Discussion in 'Breads' started by seabass, Sep 9, 2011.

  1. I hate it when my Q slides off my bun and into my lap.  Warpping it in paper or foil only helps so much.  Sliaces of bread isn't much better.  I've become very happy with my burritos, but it doesn't "feel" like barbecue.  Then I tried slicing Texas toast into a pita-ish pocket but that' cumbersom, time-consuming, and a little dangerous for my thumbs.  I don't want to go all the way to a flatbread.

    What is another option for bread so that 3 sides or more could be covered but it still "feels like barbecue?"

    My inital solution is a wide peice of bread, like an artisian soughdough, toasted lightly and buttered, then folded in half like a toddler's PBnJ.

    I'm really interested in anyone else's clever bread/bun ideas for my sammiches.
  2. sqwib

    sqwib Smoking Guru OTBS Member


    Not sure if I understand what your looking for but will give it a shot...

    Pita bread

    no... not Pain In The A** bread.

    Pita pockets work well
  3. alblancher

    alblancher Master of the Pit Group Lead OTBS Member

    Take a loaf of french bread, cut the end of  we call it the nose and hollow out.  Just solved your problem!
  4. smokinal

    smokinal Smoking Guru Staff Member Moderator OTBS Member ★ Lifetime Premier ★

    I just take my shirt off or wear a bib.
  5. forluvofsmoke

    forluvofsmoke Smoking Guru OTBS Member

    Maybe you're putting too much emphasis into sauce/wet ingredients when you build your sammies? They can get wicked slippery, and I've had a few like that, the extreme, they're what I would call a "swimmer" (meat swimming in sauce).

    When I build a pulled, shredded or sliced pork, chicken, beef or pastrami sammy for a meal for the entire family and for gatherings, I use crusty french bread...cut into the side almost all the way through, open it up, cram it full of meat, add your onion or other garnish and slice off the desired size you want.

    The firmness of the bread offers good stability for a finger food. When you grab onto it, you know you're holding something to wrecken with, and it adds a nice textural contrast to the meat/garnish. If anyone wants sauce, it's on the side for dipping, but is a rare occurrence.

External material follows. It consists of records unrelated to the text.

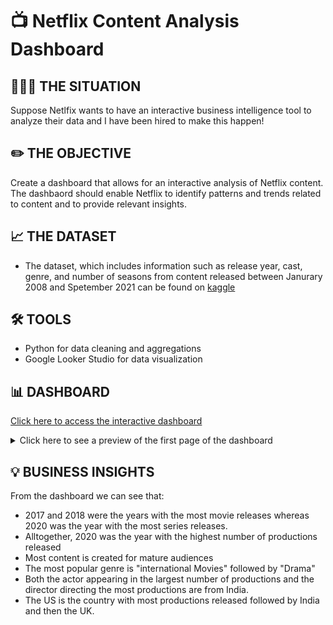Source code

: # 📺 Netflix Content Analysis Dashboard

## 👩🏻‍💼 THE SITUATION
Suppose Netlfix wants to have an interactive business intelligence tool to analyze their data and I have been hired to make this happen!

## ✏️ THE OBJECTIVE
Create a dashboard that allows for an interactive analysis of Netflix content. The dashbaord should enable Netflix to identify patterns and trends related to content and to provide relevant insights.

## 📈 THE DATASET
- The dataset, which includes information such as release year, cast, genre, and number of seasons from content released between Janurary 2008 and Spetember 2021 can be found on [kaggle](https://www.kaggle.com/datasets/shivamb/netflix-shows)

## 🛠 TOOLS
- Python for data cleaning and aggregations
- Google Looker Studio for data visualization

## 📊 DASHBOARD
[Click here to access the interactive dashboard](https://lookerstudio.google.com/reporting/307337e5-cce0-4766-a7cb-5fa5d89ecb82)
<details> 

<summary>
Click here to see a preview of the first page of the dashboard
</summary>

<kbd><img width="1425" alt="dashboard" src="https://github.com/beatriz-fc-leitao/Netflix-Dashboard-Looker-Studio/blob/main/netflix_dashboard.png"></kbd>
</details> 

## 💡 BUSINESS INSIGHTS
From the dashboard we can see that:
- 2017 and 2018 were the years with the most movie releases whereas 2020 was the year with the most series releases.
- Alltogether, 2020 was the year with the highest number of productions released 
- Most content is created for mature audiences
- The most popular genre is "international Movies" followed by "Drama"
- Both the actor appearing in the largest number of productions and the director directing the most productions are from India.
- The US is the country with most productions released followed by India and then the UK.
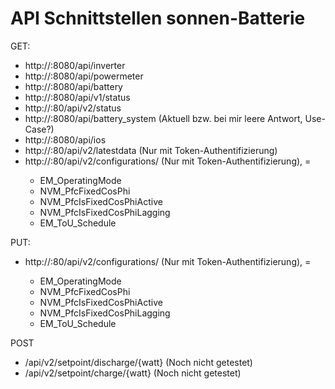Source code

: # API Schnittstellen sonnen-Batterie

GET:
- http://<IP>:8080/api/inverter
- http://<IP>:8080/api/powermeter
- http://<IP>:8080/api/battery
- http://<IP>:8080/api/v1/status
- http://<IP>:80/api/v2/status
- http://<IP>:8080/api/battery_system (Aktuell bzw. bei mir leere Antwort, Use-Case?)
- http://<IP>:8080/api/ios
- http://<IP>:80/api/v2/latestdata (Nur mit Token-Authentifizierung)
- http://<IP>:80/api/v2/configurations/<config> (Nur mit Token-Authentifizierung), <config> =
  - EM_OperatingMode
  - NVM_PfcFixedCosPhi
  - NVM_PfcIsFixedCosPhiActive
  - NVM_PfcIsFixedCosPhiLagging
  - EM_ToU_Schedule

PUT:
- http://<IP>:80/api/v2/configurations/<config> (Nur mit Token-Authentifizierung), <config> =
  - EM_OperatingMode
  - NVM_PfcFixedCosPhi
  - NVM_PfcIsFixedCosPhiActive
  - NVM_PfcIsFixedCosPhiLagging
  - EM_ToU_Schedule

POST
- /api/v2/setpoint/discharge/{watt} (Noch nicht getestet)
- /api/v2/setpoint/charge/{watt} (Noch nicht getestet)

I put my main efforts into the meat, seasonings and smoke...juicy, tender, smoky meat...if you finish the meat to perfection, nothing else is needed, IMHO, but we're not saucy Bbq eaters here, either...just never really liked it that way, I guess. I can say I've never had a complaint about my "party sammies" or anything I've put inside them.

    Just some food for thought...

  6. venture

    venture Smoking Guru OTBS Member

    OMG!  Was I supposed to be clean after eating Q?

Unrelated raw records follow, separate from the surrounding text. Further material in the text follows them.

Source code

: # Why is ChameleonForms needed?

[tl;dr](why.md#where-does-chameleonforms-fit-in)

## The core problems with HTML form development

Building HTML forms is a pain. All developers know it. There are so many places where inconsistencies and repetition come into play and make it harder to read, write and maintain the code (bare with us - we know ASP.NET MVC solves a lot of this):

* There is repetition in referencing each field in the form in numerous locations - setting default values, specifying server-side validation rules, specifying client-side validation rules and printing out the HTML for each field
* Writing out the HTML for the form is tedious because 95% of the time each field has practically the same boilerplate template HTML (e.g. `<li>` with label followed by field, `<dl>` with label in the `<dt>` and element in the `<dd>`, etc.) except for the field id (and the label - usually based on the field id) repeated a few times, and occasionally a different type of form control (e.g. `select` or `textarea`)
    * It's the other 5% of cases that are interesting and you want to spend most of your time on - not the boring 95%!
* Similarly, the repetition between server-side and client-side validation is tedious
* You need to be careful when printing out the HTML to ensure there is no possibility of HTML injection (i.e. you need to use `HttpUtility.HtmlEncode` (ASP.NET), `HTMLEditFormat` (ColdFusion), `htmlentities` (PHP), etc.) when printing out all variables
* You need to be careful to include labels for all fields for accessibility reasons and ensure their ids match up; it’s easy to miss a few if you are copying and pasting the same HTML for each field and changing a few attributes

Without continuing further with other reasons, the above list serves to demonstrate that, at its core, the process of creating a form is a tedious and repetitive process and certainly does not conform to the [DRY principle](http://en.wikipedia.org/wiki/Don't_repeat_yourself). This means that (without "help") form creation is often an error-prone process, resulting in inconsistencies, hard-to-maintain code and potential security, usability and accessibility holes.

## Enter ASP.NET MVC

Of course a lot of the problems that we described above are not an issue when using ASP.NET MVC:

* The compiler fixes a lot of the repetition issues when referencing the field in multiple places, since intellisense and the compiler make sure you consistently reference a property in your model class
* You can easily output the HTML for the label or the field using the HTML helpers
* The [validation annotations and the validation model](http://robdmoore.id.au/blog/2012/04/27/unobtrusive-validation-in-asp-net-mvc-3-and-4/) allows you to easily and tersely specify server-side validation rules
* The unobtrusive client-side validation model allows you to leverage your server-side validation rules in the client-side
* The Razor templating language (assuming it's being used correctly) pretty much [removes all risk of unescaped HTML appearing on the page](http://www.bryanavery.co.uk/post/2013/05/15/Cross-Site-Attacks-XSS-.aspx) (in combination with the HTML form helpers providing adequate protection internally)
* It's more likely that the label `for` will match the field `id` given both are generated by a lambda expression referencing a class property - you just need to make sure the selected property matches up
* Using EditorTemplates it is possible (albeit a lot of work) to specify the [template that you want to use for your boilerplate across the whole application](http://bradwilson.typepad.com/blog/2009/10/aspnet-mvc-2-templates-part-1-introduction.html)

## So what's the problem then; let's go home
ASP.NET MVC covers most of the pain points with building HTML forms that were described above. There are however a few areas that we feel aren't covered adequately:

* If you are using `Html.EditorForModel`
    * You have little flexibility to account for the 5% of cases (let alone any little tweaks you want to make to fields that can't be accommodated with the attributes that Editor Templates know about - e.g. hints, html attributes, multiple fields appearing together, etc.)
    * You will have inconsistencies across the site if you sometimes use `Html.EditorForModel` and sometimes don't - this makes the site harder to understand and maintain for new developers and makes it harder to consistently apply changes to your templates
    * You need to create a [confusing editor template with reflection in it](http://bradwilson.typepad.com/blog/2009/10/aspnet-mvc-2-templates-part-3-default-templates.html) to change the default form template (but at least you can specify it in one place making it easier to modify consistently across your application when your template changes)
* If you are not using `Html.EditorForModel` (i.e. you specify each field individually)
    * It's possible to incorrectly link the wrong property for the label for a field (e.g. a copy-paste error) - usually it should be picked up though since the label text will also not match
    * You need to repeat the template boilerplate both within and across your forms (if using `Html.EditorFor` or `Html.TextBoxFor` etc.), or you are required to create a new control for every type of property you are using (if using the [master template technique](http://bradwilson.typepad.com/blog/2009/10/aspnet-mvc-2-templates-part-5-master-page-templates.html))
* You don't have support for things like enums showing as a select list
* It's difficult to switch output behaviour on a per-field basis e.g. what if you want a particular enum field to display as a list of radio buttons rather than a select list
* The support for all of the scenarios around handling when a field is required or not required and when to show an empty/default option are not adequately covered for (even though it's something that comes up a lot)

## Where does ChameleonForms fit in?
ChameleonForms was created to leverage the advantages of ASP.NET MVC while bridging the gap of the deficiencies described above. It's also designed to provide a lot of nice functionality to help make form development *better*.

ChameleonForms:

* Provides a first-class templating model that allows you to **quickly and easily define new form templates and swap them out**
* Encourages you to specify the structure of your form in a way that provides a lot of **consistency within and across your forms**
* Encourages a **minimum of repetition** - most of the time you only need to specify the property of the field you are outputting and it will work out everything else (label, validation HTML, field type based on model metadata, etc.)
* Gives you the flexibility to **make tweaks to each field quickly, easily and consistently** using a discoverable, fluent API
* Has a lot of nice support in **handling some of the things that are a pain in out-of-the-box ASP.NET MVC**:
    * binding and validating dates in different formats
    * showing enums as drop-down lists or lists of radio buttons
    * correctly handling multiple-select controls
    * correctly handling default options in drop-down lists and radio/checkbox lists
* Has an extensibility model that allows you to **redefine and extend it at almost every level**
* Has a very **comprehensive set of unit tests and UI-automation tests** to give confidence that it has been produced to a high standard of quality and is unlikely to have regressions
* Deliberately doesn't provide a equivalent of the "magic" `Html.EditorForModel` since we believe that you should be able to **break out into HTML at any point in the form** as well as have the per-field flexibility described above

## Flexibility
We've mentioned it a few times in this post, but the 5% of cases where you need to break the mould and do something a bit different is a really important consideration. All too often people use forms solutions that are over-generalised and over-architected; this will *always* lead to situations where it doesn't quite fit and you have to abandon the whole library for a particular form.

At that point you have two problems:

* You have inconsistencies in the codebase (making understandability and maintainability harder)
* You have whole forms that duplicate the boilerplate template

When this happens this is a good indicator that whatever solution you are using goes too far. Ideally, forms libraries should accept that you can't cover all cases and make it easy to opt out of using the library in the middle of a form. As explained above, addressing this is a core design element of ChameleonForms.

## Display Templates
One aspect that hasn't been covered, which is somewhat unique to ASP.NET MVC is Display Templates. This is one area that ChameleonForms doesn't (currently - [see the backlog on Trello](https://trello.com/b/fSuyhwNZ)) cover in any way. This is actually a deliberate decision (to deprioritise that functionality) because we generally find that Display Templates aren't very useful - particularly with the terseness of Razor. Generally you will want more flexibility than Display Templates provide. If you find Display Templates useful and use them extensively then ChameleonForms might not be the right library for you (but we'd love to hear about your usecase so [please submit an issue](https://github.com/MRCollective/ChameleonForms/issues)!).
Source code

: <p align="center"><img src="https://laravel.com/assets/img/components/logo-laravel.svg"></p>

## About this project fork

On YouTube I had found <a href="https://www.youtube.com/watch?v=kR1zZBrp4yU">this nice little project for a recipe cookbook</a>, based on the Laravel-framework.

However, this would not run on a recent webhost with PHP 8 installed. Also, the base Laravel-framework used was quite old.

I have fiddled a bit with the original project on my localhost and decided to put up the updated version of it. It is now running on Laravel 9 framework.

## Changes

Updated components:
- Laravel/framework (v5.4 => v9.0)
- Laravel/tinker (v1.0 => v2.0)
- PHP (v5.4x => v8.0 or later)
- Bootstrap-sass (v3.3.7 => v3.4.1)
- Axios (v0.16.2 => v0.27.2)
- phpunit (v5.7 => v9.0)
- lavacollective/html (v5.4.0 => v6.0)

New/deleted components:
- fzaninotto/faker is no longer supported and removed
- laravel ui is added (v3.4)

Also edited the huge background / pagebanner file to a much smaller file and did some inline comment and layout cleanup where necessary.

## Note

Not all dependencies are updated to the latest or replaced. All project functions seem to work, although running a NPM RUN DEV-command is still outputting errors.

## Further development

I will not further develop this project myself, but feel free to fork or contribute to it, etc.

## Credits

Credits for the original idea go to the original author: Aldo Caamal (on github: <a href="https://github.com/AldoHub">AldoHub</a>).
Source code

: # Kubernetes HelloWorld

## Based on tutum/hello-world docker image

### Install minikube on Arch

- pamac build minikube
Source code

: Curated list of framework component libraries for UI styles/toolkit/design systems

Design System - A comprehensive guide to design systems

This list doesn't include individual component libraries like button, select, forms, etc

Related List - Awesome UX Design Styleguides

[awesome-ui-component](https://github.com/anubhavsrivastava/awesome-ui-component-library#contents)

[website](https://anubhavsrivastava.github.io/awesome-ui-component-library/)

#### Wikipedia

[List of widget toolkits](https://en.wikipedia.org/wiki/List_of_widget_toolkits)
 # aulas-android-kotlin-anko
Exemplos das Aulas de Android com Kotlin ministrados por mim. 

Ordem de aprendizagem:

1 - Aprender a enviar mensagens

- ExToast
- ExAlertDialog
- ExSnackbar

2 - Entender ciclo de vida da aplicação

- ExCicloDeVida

    Good luck and good smoking.
  7. tiki guy

    tiki guy Smoking Fanatic

     I guess some of us just dig in enjoy ...and clean up later ...................[​IMG]
  8. shtrdave

    shtrdave Smoking Fanatic

    Use hot dog rolls or hoagie rolls.

    Hot dog rolls are much better as when you bite the one side all the stuff doesn't fall out the other side, like round rolls, also good for sloppy joes.
  9. bearcarver

    bearcarver Smoking Guru OTBS Member

    I swear somebody here was doing something like baking rolls with their pulled pork inside.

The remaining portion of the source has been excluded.